The introduction this morning by AMD of new dual-core desktop processors, including the Athlon 64 X2 6000+, and the company’s subsequent lowering of prices of existing processors, may have nearly or completely equalized the price/performance balance between AMD and Intel processors, according to an updated performance model using newly published data balanced against this morning’s average street prices for CPUs.

Last July’s introduction by Intel of Core 2 Duo processors enabled that company to effectively wrest the price/performance crown from AMD, which it had previously held for several years. In the intervening months, AMD has held a slim lead in the value segment – meaning that for about the same $100, you’d be likely to get a slightly better performing AMD-brand processor than an Intel.

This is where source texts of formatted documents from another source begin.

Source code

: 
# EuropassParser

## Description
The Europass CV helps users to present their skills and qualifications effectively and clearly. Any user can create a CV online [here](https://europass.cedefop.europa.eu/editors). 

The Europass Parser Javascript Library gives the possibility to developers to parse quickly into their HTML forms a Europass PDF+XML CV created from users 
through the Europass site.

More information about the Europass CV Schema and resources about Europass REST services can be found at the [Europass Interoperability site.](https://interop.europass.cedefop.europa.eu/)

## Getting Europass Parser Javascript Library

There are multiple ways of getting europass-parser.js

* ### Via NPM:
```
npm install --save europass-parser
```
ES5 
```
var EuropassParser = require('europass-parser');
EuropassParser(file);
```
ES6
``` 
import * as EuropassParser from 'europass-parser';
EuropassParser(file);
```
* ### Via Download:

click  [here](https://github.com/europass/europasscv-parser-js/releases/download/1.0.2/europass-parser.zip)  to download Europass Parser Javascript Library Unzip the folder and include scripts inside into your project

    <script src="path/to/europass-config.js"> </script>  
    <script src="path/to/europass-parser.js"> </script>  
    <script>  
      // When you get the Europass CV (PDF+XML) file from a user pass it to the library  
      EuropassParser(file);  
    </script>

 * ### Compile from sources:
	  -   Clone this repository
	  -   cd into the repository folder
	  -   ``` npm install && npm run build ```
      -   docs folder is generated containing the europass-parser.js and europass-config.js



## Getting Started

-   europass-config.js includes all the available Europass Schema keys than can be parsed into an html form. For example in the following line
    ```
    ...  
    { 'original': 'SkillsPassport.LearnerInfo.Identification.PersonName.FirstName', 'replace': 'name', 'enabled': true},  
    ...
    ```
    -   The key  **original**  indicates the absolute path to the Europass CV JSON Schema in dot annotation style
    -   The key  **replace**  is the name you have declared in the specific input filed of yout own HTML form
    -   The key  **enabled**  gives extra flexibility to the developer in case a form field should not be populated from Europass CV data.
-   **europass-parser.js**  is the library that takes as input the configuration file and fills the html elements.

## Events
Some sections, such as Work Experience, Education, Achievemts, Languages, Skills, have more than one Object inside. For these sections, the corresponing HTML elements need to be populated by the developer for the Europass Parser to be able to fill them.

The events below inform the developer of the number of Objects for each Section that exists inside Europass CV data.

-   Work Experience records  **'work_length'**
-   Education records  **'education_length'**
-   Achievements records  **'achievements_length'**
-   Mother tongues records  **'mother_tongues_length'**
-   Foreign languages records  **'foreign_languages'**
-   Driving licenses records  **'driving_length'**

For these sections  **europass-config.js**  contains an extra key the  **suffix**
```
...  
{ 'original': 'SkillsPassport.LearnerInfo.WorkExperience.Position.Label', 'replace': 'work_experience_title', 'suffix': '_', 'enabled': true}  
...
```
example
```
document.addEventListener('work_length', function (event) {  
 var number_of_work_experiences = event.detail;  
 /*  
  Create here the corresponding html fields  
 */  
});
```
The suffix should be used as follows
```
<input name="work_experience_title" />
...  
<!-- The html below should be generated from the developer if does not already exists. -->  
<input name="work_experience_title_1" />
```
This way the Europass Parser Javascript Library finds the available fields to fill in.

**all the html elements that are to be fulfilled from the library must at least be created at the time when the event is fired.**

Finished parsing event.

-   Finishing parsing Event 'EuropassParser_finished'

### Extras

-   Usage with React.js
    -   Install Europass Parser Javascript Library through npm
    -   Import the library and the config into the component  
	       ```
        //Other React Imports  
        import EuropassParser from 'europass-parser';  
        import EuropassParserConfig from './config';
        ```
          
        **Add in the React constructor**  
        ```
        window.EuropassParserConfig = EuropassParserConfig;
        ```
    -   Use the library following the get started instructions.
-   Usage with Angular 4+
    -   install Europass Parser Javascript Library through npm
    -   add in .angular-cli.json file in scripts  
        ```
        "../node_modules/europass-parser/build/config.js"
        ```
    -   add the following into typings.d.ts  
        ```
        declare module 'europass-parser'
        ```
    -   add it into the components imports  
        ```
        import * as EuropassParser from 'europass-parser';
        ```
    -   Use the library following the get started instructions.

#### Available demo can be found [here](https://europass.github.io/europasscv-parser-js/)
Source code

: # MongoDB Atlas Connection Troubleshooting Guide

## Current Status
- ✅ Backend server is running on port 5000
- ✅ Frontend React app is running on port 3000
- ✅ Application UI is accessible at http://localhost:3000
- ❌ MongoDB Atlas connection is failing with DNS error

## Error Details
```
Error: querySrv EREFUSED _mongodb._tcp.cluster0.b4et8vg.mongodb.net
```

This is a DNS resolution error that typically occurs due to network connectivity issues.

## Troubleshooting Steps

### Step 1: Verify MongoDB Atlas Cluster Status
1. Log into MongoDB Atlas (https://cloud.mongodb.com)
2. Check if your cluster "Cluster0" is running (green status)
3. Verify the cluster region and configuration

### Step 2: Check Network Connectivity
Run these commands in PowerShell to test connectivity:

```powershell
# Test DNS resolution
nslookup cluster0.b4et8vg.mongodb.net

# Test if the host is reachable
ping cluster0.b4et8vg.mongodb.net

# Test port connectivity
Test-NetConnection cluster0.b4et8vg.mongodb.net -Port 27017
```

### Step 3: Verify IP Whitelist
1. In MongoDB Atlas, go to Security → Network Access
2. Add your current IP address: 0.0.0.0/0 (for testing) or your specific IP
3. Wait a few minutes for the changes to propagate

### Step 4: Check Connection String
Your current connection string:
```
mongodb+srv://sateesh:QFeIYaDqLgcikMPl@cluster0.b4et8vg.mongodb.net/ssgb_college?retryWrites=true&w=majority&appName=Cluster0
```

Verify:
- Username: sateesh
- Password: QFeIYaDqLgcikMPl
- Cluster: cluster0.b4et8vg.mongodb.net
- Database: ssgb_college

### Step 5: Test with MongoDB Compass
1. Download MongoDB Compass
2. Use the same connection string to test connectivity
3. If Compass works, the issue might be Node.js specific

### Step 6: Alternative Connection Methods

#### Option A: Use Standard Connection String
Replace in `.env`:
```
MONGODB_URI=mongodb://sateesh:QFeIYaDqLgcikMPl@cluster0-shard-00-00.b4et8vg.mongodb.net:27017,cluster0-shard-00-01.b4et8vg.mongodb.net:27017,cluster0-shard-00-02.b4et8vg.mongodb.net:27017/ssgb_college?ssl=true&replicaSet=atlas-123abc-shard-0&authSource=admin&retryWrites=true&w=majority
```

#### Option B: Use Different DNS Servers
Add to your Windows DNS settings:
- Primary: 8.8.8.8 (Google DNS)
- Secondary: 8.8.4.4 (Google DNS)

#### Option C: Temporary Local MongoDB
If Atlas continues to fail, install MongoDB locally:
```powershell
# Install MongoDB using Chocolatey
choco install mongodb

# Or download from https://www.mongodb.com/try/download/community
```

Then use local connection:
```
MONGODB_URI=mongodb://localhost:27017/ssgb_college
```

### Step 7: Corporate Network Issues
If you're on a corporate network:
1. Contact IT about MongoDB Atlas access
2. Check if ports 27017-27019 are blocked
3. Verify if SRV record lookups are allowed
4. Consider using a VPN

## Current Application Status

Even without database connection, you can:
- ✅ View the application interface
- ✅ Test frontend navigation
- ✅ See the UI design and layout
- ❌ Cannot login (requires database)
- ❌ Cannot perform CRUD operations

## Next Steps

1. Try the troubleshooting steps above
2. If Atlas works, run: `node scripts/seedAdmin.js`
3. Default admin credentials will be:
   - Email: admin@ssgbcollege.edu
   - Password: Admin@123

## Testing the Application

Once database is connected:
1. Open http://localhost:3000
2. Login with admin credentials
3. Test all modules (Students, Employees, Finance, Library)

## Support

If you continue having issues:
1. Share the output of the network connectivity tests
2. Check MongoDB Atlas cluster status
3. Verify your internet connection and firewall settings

But Intel’s mid-range Core 2 Duo E6600 proved a better value than comparable AMD products by as much as $200.

Today, that gap may have been erased, as AMD’s introduction of the 6000+ at a suggested retail price of $464 in the original retail box (OEMs will pay less) has been followed up by a slash of $171 in the suggested retail price of the Athlon 64 X2 5200+, down to $232.

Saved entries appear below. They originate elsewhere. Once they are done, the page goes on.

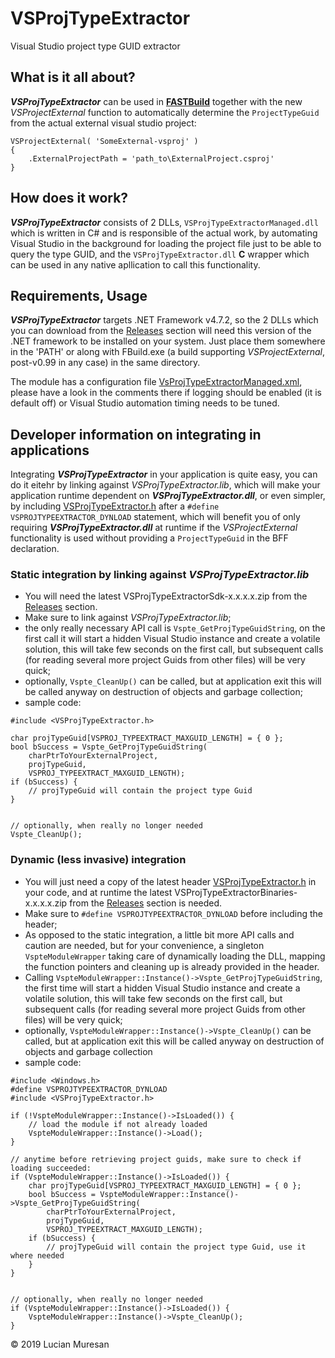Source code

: # VSProjTypeExtractor

Visual Studio project type GUID extractor


## What is it all about?

**_VSProjTypeExtractor_** can be used in **[FASTBuild](http://fastbuild.org/docs/home.html)** together with the new
_VSProjectExternal_ function to automatically determine the `ProjectTypeGuid` from the actual external visual studio
project:
```
VSProjectExternal( 'SomeExternal-vsproj' )
{
	.ExternalProjectPath = 'path_to\ExternalProject.csproj'
}
```


## How does it work?

**_VSProjTypeExtractor_** consists of 2 DLLs, `VSProjTypeExtractorManaged.dll` which is written in C# and is responsible
of the actual work, by automating Visual Studio in the background for loading the project file just to be able to query
the type GUID, and the `VSProjTypeExtractor.dll` **C** wrapper which can be used in any native apllication to call this
functionality.


## Requirements, Usage

**_VSProjTypeExtractor_** targets .NET Framework v4.7.2, so the 2 DLLs which you can download from the
[Releases](https://github.com/lucianm/VSProjTypeExtractor/releases) section will need this version of the .NET framework
to be installed on your system. Just place them somewhere in the 'PATH' or along with FBuild.exe (a build supporting
_VSProjectExternal_, post-v0.99 in any case) in the same directory.

The module has a configuration file [VsProjTypeExtractorManaged.xml](https://github.com/lucianm/VSProjTypeExtractor/blob/master/VSProjTypeExtractorManaged/VsProjTypeExtractorManaged.xml),
please have a look in the comments there if logging should be enabled (it is default off) or Visual Studio automation timing needs to be tuned.


## Developer information on integrating in applications

Integrating **_VSProjTypeExtractor_** in your application is quite easy, you can do it eitehr by linking against
_VSProjTypeExtractor.lib_, which will make your application runtime dependent on **_VSProjTypeExtractor.dll_**, or even
simpler, by including [VSProjTypeExtractor.h](https://github.com/lucianm/VSProjTypeExtractor/blob/master/VSProjTypeExtractor/VSProjTypeExtractor.h)
after a `#define VSPROJTYPEEXTRACTOR_DYNLOAD` statement, which will benefit you of only requiring **_VSProjTypeExtractor.dll_**
at runtime if the _VSProjectExternal_ functionality is used without providing a `ProjectTypeGuid` in the BFF declaration.

### Static integration by linking against _VSProjTypeExtractor.lib_

- You will need the latest VSProjTypeExtractorSdk-x.x.x.x.zip from the [Releases](https://github.com/lucianm/VSProjTypeExtractor/releases) section.
- Make sure to link against _VSProjTypeExtractor.lib_;
- the only really necessary API call is `Vspte_GetProjTypeGuidString`, on the first call it will start a hidden Visual Studio instance and create
a volatile solution, this will take few seconds on the first call, but subsequent calls (for reading several more project Guids from other files)
will be very quick;
- optionally, `Vspte_CleanUp()` can be called, but at application exit this will be called anyway on destruction of objects and garbage collection;
- sample code:
```
#include <VSProjTypeExtractor.h>

char projTypeGuid[VSPROJ_TYPEEXTRACT_MAXGUID_LENGTH] = { 0 };
bool bSuccess = Vspte_GetProjTypeGuidString(
	charPtrToYourExternalProject,
	projTypeGuid,
	VSPROJ_TYPEEXTRACT_MAXGUID_LENGTH);
if (bSuccess) {
	// projTypeGuid will contain the project type Guid
}


// optionally, when really no longer needed
Vspte_CleanUp();

```

### Dynamic (less invasive) integration

- You will just need a copy of the latest header [VSProjTypeExtractor.h](https://github.com/lucianm/VSProjTypeExtractor/blob/master/VSProjTypeExtractor/VSProjTypeExtractor.h)
in your code, and at runtime the latest VSProjTypeExtractorBinaries-x.x.x.x.zip from the [Releases](https://github.com/lucianm/VSProjTypeExtractor/releases)
section is needed.
- Make sure to `#define VSPROJTYPEEXTRACTOR_DYNLOAD` before including the header;
- As opposed to the static integration, a little bit more API calls and caution are needed, but for your convenience, a singleton `VspteModuleWrapper`
taking care of dynamically loading the DLL, mapping the function pointers and cleaning up is already provided in the header.
- Calling `VspteModuleWrapper::Instance()->Vspte_GetProjTypeGuidString`, the first time will start a hidden Visual Studio instance and create
a volatile solution, this will take few seconds on the first call, but subsequent calls (for reading several more project Guids from other files)
will be very quick;
- optionally, `VspteModuleWrapper::Instance()->Vspte_CleanUp()` can be called, but at application exit this will be called anyway on destruction of
objects and garbage collection
- sample code:
```
#include <Windows.h>
#define VSPROJTYPEEXTRACTOR_DYNLOAD
#include <VSProjTypeExtractor.h>

if (!VspteModuleWrapper::Instance()->IsLoaded()) {
	// load the module if not already loaded
	VspteModuleWrapper::Instance()->Load();
}

// anytime before retrieving project guids, make sure to check if loading succeeded:
if (VspteModuleWrapper::Instance()->IsLoaded()) {
	char projTypeGuid[VSPROJ_TYPEEXTRACT_MAXGUID_LENGTH] = { 0 };
	bool bSuccess = VspteModuleWrapper::Instance()->Vspte_GetProjTypeGuidString(
		charPtrToYourExternalProject,
		projTypeGuid,
		VSPROJ_TYPEEXTRACT_MAXGUID_LENGTH);
	if (bSuccess) {
		// projTypeGuid will contain the project type Guid, use it where needed
	}
}


// optionally, when really no longer needed
if (VspteModuleWrapper::Instance()->IsLoaded()) {
	VspteModuleWrapper::Instance()->Vspte_CleanUp();
}

```

© 2019 Lucian Muresan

In fact, Intel’s very slight lead in price/performance over AMD based on our computer models could dissipate by the end of this week, as artificially high prices for pre-ordered 6000+ models, according to figures supplied by Froogle, will probably plummet to just above suggested retail.

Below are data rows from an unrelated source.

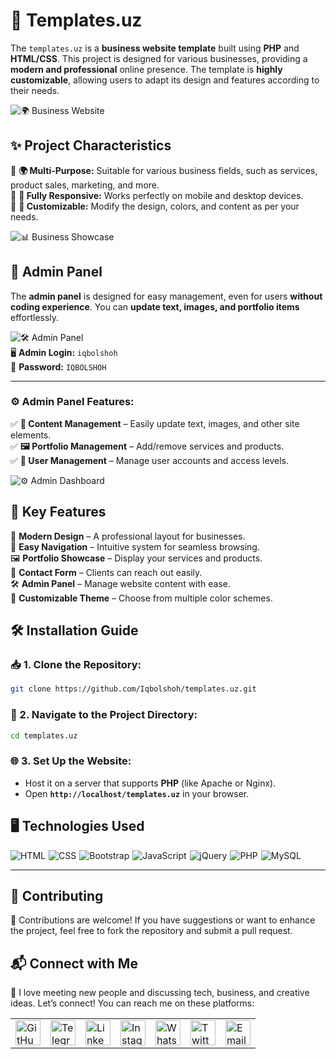 # 🏢 Templates.uz  

The `templates.uz` is a **business website template** built using **PHP** and **HTML/CSS**. This project is designed for various businesses, providing a **modern and professional** online presence. The template is **highly customizable**, allowing users to adapt its design and features according to their needs.  

![🌍 Business Website](https://github.com/Iqbolshoh/templates.uz/blob/main/assets/img/banner-1.png)  

## ✨ Project Characteristics  

🔹 **🌍 Multi-Purpose:** Suitable for various business fields, such as services, product sales, marketing, and more.  
🔹 **📱 Fully Responsive:** Works perfectly on mobile and desktop devices.  
🔹 **🎨 Customizable:** Modify the design, colors, and content as per your needs.  

![📊 Business Showcase](https://github.com/Iqbolshoh/templates.uz/blob/main/assets/img/banner-2.png)  

## 🔑 Admin Panel  

The **admin panel** is designed for easy management, even for users **without coding experience**. You can **update text, images, and portfolio items** effortlessly.  

![🛠️ Admin Panel](https://github.com/Iqbolshoh/templates.uz/blob/main/assets/img/admin-panel-1.png)  
🖥 **Admin Login:** `iqbolshoh`  
🔑 **Password:** `IQBOLSHOH` 

---

### ⚙️ **Admin Panel Features:**  
✅ **📄 Content Management** – Easily update text, images, and other site elements.  
✅ **🖼️ Portfolio Management** – Add/remove services and products.  
✅ **👥 User Management** – Manage user accounts and access levels.  

![⚙️ Admin Dashboard](https://github.com/Iqbolshoh/templates.uz/blob/main/assets/img/admin-panel-2.png)  

## 🚀 Key Features  

🎨 **Modern Design** – A professional layout for businesses.  
🔗 **Easy Navigation** – Intuitive system for seamless browsing.  
🖼️ **Portfolio Showcase** – Display your services and products.  
📩 **Contact Form** – Clients can reach out easily.  
🛠️ **Admin Panel** – Manage website content with ease.  
🎨 **Customizable Theme** – Choose from multiple color schemes.  

## 🛠 Installation Guide  

### 📥 1. **Clone the Repository:**  
```bash
git clone https://github.com/Iqbolshoh/templates.uz.git
```

### 📂 2. **Navigate to the Project Directory:**  
```bash
cd templates.uz
```

### 🌐 3. **Set Up the Website:**  
- Host it on a server that supports **PHP** (like Apache or Nginx).  
- Open **`http://localhost/templates.uz`** in your browser.  

## 🖥 Technologies Used
<div style="display: flex; flex-wrap: wrap; gap: 5px;">
    <img src="https://img.shields.io/badge/HTML-%23E34F26.svg?style=for-the-badge&logo=html5&logoColor=white" alt="HTML">
    <img src="https://img.shields.io/badge/CSS-%231572B6.svg?style=for-the-badge&logo=css3&logoColor=white" alt="CSS">
    <img src="https://img.shields.io/badge/Bootstrap-%23563D7C.svg?style=for-the-badge&logo=bootstrap&logoColor=white" alt="Bootstrap">
    <img src="https://img.shields.io/badge/JavaScript-%23F7DF1C.svg?style=for-the-badge&logo=javascript&logoColor=black" alt="JavaScript">
    <img src="https://img.shields.io/badge/jQuery-%230e76a8.svg?style=for-the-badge&logo=jquery&logoColor=white" alt="jQuery">
    <img src="https://img.shields.io/badge/PHP-%23777BB4.svg?style=for-the-badge&logo=php&logoColor=white" alt="PHP">
    <img src="https://img.shields.io/badge/MySQL-%234479A1.svg?style=for-the-badge&logo=mysql&logoColor=white" alt="MySQL">
</div>

---

## 🤝 Contributing  

🎯 Contributions are welcome! If you have suggestions or want to enhance the project, feel free to fork the repository and submit a pull request.

## 📬 Connect with Me  

💬 I love meeting new people and discussing tech, business, and creative ideas. Let’s connect! You can reach me on these platforms:

<div align="center">
    <table>
        <tr>
            <td>
                <a href="https://github.com/iqbolshoh">
                    <img src="https://raw.githubusercontent.com/rahuldkjain/github-profile-readme-generator/master/src/images/icons/Social/github.svg"
                        height="40" width="40" alt="GitHub" />
                </a>
            </td>
            <td>
                <a href="https://t.me/iqbolshoh_777">
                    <img src="https://github.com/gayanvoice/github-active-users-monitor/blob/master/public/images/icons/telegram.svg"
                        height="40" width="40" alt="Telegram" />
                </a>
            </td>
            <td>
                <a href="https://www.linkedin.com/in/iiqbolshoh/">
                    <img src="https://github.com/gayanvoice/github-active-users-monitor/blob/master/public/images/icons/linkedin.svg"
                        height="40" width="40" alt="LinkedIn" />
                </a>
            </td>
            <td>
                <a href="https://instagram.com/iqbolshoh_777" target="blank">
                    <img src="https://raw.githubusercontent.com/rahuldkjain/github-profile-readme-generator/master/src/images/icons/Social/instagram.svg"
                        alt="Instagram" height="40" width="40" />
                </a>
            </td>
            <td>
                <a href="https://wa.me/qr/22PVFQSMQQX4F1">
                    <img src="https://github.com/gayanvoice/github-active-users-monitor/blob/master/public/images/icons/whatsapp.svg"
                        height="40" width="40" alt="WhatsApp" />
                </a>
            </td>
            <td>
                <a href="https://x.com/iqbolshoh_777">
                    <img src="https://img.shields.io/badge/X-000000?style=for-the-badge&logo=x&logoColor=white" height="40"
                        width="40" alt="Twitter" />
                </a>
            </td>
            <td>
                <a href="mailto:iilhomjonov777@gmail.com">
                    <img src="https://github.com/gayanvoice/github-active-users-monitor/blob/master/public/images/icons/gmail.svg"
                        height="40" width="40" alt="Email" />
                </a>
            </td>
        </tr>
    </table>
</div>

Here’s the current situation: Based on recently updated performance figures from Tom’s Hardware Guide, our computer model suggests that, in an average of five benchmarks from varying categories, an Intel Core 2 Extreme X6800 processor delivers exactly twice the performance of a single-core Pentium 4 520. This remains the best performing processor tested thus far, with Intel’s Core 2 Quad QX6700 performing slightly lower overall.

AMD’s best performing processor tested thus far is its top-of-the-line Athlon FX-74 pair, which uses the company’s new Quad FX architecture. Still, there’s a performance gap, with the FX-74 performing only about 69% better than the P4 520, versus the Quad FX’s 100%.

Recent performance tests show the new 6000+ performing 69% better than the P4 520 – indeed, better overall than the midrange pair of Quad FX processors put together. The 6000+’s processor-in-a-box (PIB) price of $464 helps push the street price of its recently introduced Athlon 64 X2 5600+ down to $325.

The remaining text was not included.